Rhubarb And Vanilla Cheesecake


This cheesecake is one of the prettiest cake I ever made. Not just looking pretty it's also tastes delicious. 



Ingredients:
  • 220g Hobnob biscuits
  • 75g melted butter
  • 200g rhubard
  • 2 x 50g caster sugar
  • 225g cream cheese
  • 250g mascarpone cheese
  • 2 tsp vanilla extract
  • 1 packet or 4 leaves of gelatin
  • 1 cup boiling water
To decorate:
  • 1 cup water
  • 50g castor sugar
  • 250g/6 long rhubarb sticks 

Method:

For the cake: Blitz the Hobnob and melted butter in a food processor until they resemble wet sand. Press down the mix with a spatula in 6 inch spring release. Cake tin lined with greaseproof paper.
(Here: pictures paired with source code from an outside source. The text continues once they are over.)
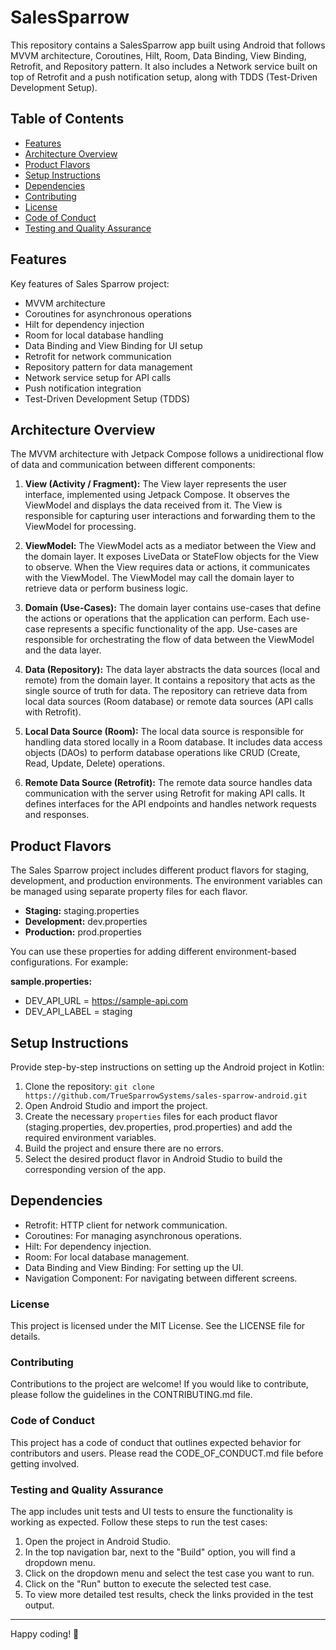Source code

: # SalesSparrow

This repository contains a SalesSparrow app built using Android that follows MVVM architecture,
Coroutines,
Hilt, Room, Data Binding, View Binding, Retrofit, and Repository pattern. It also includes a Network
service built on top of Retrofit and a push notification setup, along with TDDS (Test-Driven
Development Setup).

## Table of Contents

- [Features](#features)
- [Architecture Overview](#architecture-overview)
- [Product Flavors](#product-flavors)
- [Setup Instructions](#setup-instructions)
- [Dependencies](#dependencies)
- [Contributing](#contributing)
- [License](#license)
- [Code of Conduct](#code-of-conduct)
- [Testing and Quality Assurance](#testing-and-quality-assurance)

## Features

Key features of Sales Sparrow project:

- MVVM architecture
- Coroutines for asynchronous operations
- Hilt for dependency injection
- Room for local database handling
- Data Binding and View Binding for UI setup
- Retrofit for network communication
- Repository pattern for data management
- Network service setup for API calls
- Push notification integration
- Test-Driven Development Setup (TDDS)

## Architecture Overview

The MVVM architecture with Jetpack Compose follows a unidirectional flow of data and communication
between different components:

1. **View (Activity / Fragment):**
   The View layer represents the user interface, implemented using Jetpack Compose. It observes the
   ViewModel and displays the data received from it. The View is responsible for capturing user
   interactions and forwarding them to the ViewModel for processing.

2. **ViewModel:**
   The ViewModel acts as a mediator between the View and the domain layer. It exposes LiveData or
   StateFlow objects for the View to observe. When the View requires data or actions, it
   communicates
   with the ViewModel. The ViewModel may call the domain layer to retrieve data or perform business
   logic.

3. **Domain (Use-Cases):**
   The domain layer contains use-cases that define the actions or operations that the application
   can perform. Each use-case represents a specific functionality of the app. Use-cases are
   responsible for orchestrating the flow of data between the ViewModel and the data layer.

4. **Data (Repository):**
   The data layer abstracts the data sources (local and remote) from the domain layer. It contains a
   repository that acts as the single source of truth for data. The repository can retrieve data
   from local data sources (Room database) or remote data sources (API calls with Retrofit).

5. **Local Data Source (Room):**
   The local data source is responsible for handling data stored locally in a Room database. It
   includes data access objects (DAOs) to perform database operations like CRUD (Create, Read,
   Update, Delete) operations.

6. **Remote Data Source (Retrofit):**
   The remote data source handles data communication with the server using Retrofit for making API
   calls. It defines interfaces for the API endpoints and handles network requests and responses.

## Product Flavors

The Sales Sparrow project includes different product flavors for staging, development, and
production environments. The environment variables can be managed using separate property files for
each
flavor.

- **Staging:** staging.properties
- **Development:** dev.properties
- **Production:** prod.properties

You can use these properties for adding different environment-based configurations. For example:

**sample.properties:**

- DEV_API_URL = https://sample-api.com
- DEV_API_LABEL = staging

## Setup Instructions

Provide step-by-step instructions on setting up the Android project in Kotlin:

1. Clone the repository: `git clone https://github.com/TrueSparrowSystems/sales-sparrow-android.git`
2. Open Android Studio and import the project.
3. Create the necessary `properties` files for each product flavor (staging.properties,
   dev.properties, prod.properties) and add the required environment variables.
4. Build the project and ensure there are no errors.
5. Select the desired product flavor in Android Studio to build the corresponding version of the
   app.

## Dependencies

- Retrofit: HTTP client for network communication.
- Coroutines: For managing asynchronous operations.
- Hilt: For dependency injection.
- Room: For local database management.
- Data Binding and View Binding: For setting up the UI.
- Navigation Component: For navigating between different screens.

### License

This project is licensed under the MIT License. See the LICENSE file for details.

### Contributing

Contributions to the project are welcome! If you would like to contribute, please follow the
guidelines in the CONTRIBUTING.md file.

### Code of Conduct

This project has a code of conduct that outlines expected behavior for contributors and users.
Please read the CODE_OF_CONDUCT.md file before getting involved.

### Testing and Quality Assurance

The app includes unit tests and UI tests to ensure the functionality is working as expected.
Follow these steps to run the test cases:

1. Open the project in Android Studio.
2. In the top navigation bar, next to the "Build" option, you will find a dropdown menu.
3. Click on the dropdown menu and select the test case you want to run.
4. Click on the "Run" button to execute the selected test case.
5. To view more detailed test results, check the links provided in the test output.

---

Happy coding! 🎉
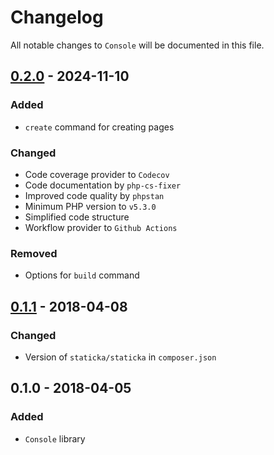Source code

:# Changelog

All notable changes to `Console` will be documented in this file.

## [0.2.0](https://github.com/staticka/console/compare/v0.1.1...v0.2.0) - 2024-11-10

### Added
- `create` command for creating pages

### Changed
- Code coverage provider to `Codecov`
- Code documentation by `php-cs-fixer`
- Improved code quality by `phpstan`
- Minimum PHP version to `v5.3.0`
- Simplified code structure
- Workflow provider to `Github Actions`

### Removed
- Options for `build` command

## [0.1.1](https://github.com/staticka/console/compare/v0.1.0...v0.1.1) - 2018-04-08

### Changed
- Version of `staticka/staticka` in `composer.json`

## 0.1.0 - 2018-04-05

### Added
- `Console` library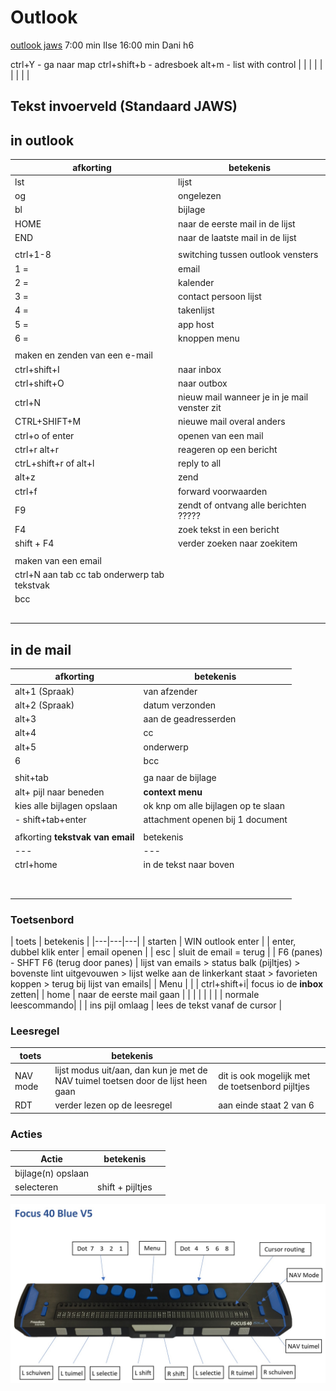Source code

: # Outlook

[outlook jaws](https://www.freedomscientific.com/webinars/microsoft-outlook-with-jaws/)
7:00 min Ilse 16:00 min Dani h6

ctrl+Y - ga naar map
ctrl+shift+b - adresboek
alt+m - list with control
| | |
| | |
| | |

## Tekst invoerveld (Standaard JAWS)



## in outlook

| afkorting | betekenis |
|---|---|
| lst | lijst |
| og | ongelezen | 
| bl | bijlage|
| HOME | naar de eerste mail in de lijst |
| END | naar de laatste mail in de lijst |
| | |
| ctrl+1-8| switching tussen outlook vensters|
| 1 = |email |
| 2 = | kalender |
| 3 = | contact persoon lijst |
| 4 = | takenlijst |
| 5 = | app host |
| 6 = | knoppen menu|
| | |
| maken en zenden van een e-mail | |
| ctrl+shift+I| naar inbox|
| ctrl+shift+O| naar outbox|
| ctrl+N| nieuw mail wanneer je in je mail venster zit |
| CTRL+SHIFT+M| nieuwe mail overal anders|
| ctrl+o of enter| openen van een mail |
| ctrl+r alt+r| reageren op een bericht|
| ctrL+shift+r of alt+l|reply to all |
| alt+z| zend |
| ctrl+f| forward voorwaarden|
| F9 | zendt of ontvang alle berichten ????? |
| F4 | zoek tekst in een bericht |
| shift + F4 | verder zoeken naar zoekitem |
| | |
| maken van een email| |
| ctrl+N aan tab cc tab onderwerp tab tekstvak  | |
| bcc | |
| | |
| | |
| | |
| | |
| | |



## in de mail

| afkorting | betekenis |
|---|---|
|alt+1 (Spraak) | van afzender|
|alt+2 (Spraak)|  datum verzonden|
|alt+3|aan de geadresserden |
|alt+4 | cc |
|alt+5 | onderwerp|
| 6| bcc |
| | |
| shit+tab | ga naar de bijlage |
| alt+ pijl naar beneden | **context menu**|
| kies alle bijlagen opslaan| ok knp om alle bijlagen op te slaan |
| - shift+tab+enter | attachment openen bij 1 document |
| | |
| afkorting **tekstvak van email** | betekenis |
|---|---|
|  ctrl+home | in de tekst naar boven|
| | |
| | |
| | |
| | |
| | |
| | |
| | |
| | |


### Toetsenbord
| toets | betekenis | 
|---|---|---|
| starten | WIN outlook enter |
| enter, dubbel klik enter | email openen |
| esc | sluit de email  = terug |
| F6 (panes) - SHFT F6 (terug door panes) | lijst van emails > status balk (pijltjes) > bovenste lint uitgevouwen > lijst welke aan de linkerkant staat > favorieten koppen > terug bij lijst van emails|
| Menu | |
| ctrl+shift+i| focus io de **inbox** zetten|
| home | naar de eerste mail gaan |
| | |
| | |
| normale leescommando| |
| ins pijl omlaag | lees de tekst vanaf de cursor |



### Leesregel

| toets | betekenis | |
|---|---|---|
| NAV mode | lijst modus uit/aan, dan kun je met de NAV tuimel toetsen door de lijst heen gaan| dit is ook mogelijk met de toetsenbord pijltjes|
| RDT| verder lezen op de leesregel | aan einde staat 2 van 6 |

### Acties
| Actie | betekenis | |
|---|---|---|
| bijlage(n) opslaan | |
| selecteren | shift + pijltjes | |


![focus 40](pictures/focus40.jpg)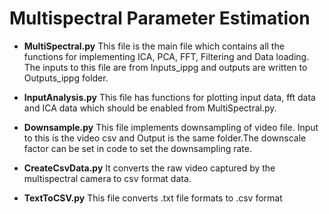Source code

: # Multispectral Parameter Estimation

- **MultiSpectral.py**
    This file is the main file which contains all the functions for implementing ICA, PCA, FFT, Filtering and Data loading. The inputs to this file are from Inputs_ippg and outputs are written to Outputs_ippg folder.

- **InputAnalysis.py**
    This file has functions for plotting input data, fft data and ICA data which should be enabled from MultiSpectral.py. 

- **Downsample.py**
    This file implements downsampling of video file. Input to this is the video csv and Output is the same folder.The downscale factor can be set in code to set the downsampling rate.

- **CreateCsvData.py**
    It converts the raw video captured by the multispectral camera to csv format data.
    
- **TextToCSV.py**
     This file converts .txt file formats to .csv format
Refrigerate.

Peel 200g of the rhubarb and place in a saucepan with 50g castor sugar over a low heat until it has become a piree. Allow to cool.

In a mixer, whip the cream cheese, mascarpone and vanilla. 

Take a cup of boiling water and add the sugar and gelatin to it. Let it stand for 5 minutes stirring now and then.

Add the rhubarb puree to the cream cheese mix and then pour in the dissolved sugar gelatin mix. Whip till well combined and then pour onto the crust. Cover and refrigerate for at least 2 hours.

For the rhubarb topping: Using a peeler,slice long strips of washed rhubarb (including the skin to add colour). In a small saucepan add water and the remaining 50g sugar and bring to boil, then reduce to a simmer.

Lay out paper towel the length of the rhubarb strips. Add the strips of rhubarb a few at a time and cook for 20-30 seconds in the liquid.

Remove them from the liquid and lay them flat on the paper towel to cool. 

Once you have enough to cover your cake, take your cake out the tin and peel the lining paper off.

To decorate: Take the ribbons of cooked and cooled rhubarb and lie then over the surface of the cake ( You can do this randomly or in an ombre or strips, whatever you like best).

Then using scissors, cut the edges so you have a round edge that comes to the very edge of the top of the cake. Take the remaining rhubard and wrap them around the sides. Over lap them until the whole cake is covered.

Using a brush with the rhubarb cooking liquid, brush the whole cake, this will help it to stick and gives you a smooth glossy surface.